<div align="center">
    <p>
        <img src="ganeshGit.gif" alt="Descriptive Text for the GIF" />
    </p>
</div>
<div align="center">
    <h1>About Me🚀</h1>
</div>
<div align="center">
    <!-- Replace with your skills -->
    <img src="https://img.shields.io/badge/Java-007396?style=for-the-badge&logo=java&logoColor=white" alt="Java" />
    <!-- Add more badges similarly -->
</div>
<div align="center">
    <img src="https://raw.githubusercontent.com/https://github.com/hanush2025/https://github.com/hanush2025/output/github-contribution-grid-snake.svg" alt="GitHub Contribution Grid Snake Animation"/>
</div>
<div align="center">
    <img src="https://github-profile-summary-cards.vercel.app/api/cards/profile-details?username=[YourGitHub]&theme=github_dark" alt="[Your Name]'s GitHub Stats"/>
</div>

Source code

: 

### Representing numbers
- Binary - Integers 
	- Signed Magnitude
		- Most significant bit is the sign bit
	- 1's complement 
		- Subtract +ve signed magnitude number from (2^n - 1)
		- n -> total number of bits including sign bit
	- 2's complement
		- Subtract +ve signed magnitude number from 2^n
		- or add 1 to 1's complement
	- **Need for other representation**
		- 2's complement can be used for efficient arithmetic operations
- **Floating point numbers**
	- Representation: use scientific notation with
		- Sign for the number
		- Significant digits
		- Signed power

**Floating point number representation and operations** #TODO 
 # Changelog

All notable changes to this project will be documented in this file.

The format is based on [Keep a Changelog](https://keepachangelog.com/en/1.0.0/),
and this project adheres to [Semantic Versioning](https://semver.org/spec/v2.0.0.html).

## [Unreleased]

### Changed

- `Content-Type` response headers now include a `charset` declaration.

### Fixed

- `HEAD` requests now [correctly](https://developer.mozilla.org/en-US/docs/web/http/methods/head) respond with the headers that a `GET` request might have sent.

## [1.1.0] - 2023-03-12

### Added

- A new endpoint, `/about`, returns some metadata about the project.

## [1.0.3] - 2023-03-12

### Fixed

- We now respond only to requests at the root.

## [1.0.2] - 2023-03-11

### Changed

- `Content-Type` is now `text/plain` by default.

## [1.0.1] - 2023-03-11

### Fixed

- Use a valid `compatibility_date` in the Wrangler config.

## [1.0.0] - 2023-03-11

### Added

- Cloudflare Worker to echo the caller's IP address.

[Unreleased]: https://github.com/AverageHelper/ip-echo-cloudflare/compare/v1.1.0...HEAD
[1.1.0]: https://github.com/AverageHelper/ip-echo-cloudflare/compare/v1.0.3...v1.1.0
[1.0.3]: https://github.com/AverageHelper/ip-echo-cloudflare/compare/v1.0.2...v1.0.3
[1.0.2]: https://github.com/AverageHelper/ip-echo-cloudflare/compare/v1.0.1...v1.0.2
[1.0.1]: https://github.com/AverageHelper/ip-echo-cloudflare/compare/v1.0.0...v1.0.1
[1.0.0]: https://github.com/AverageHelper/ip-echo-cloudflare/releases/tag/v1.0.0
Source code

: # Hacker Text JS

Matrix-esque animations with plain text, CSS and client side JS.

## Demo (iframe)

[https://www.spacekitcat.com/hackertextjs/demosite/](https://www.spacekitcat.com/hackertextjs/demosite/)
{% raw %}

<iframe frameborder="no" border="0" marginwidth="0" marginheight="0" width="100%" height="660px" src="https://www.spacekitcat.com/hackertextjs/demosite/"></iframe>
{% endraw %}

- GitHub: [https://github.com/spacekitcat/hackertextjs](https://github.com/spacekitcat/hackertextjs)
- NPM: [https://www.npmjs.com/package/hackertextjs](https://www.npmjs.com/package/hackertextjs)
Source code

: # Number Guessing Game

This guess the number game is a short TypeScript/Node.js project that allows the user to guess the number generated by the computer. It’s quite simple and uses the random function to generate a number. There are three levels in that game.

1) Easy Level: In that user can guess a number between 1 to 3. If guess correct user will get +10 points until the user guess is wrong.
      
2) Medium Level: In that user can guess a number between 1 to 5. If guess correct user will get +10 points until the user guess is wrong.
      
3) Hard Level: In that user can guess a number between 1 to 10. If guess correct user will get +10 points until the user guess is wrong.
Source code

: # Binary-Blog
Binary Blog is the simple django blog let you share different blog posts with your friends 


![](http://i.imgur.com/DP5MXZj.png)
=-=-=
Task details: From the entries above, copy each line that holds "plain".

Expected output:
- `Content-Type` is now `text/plain` by default.
Matrix-esque animations with plain text, CSS and client side JS.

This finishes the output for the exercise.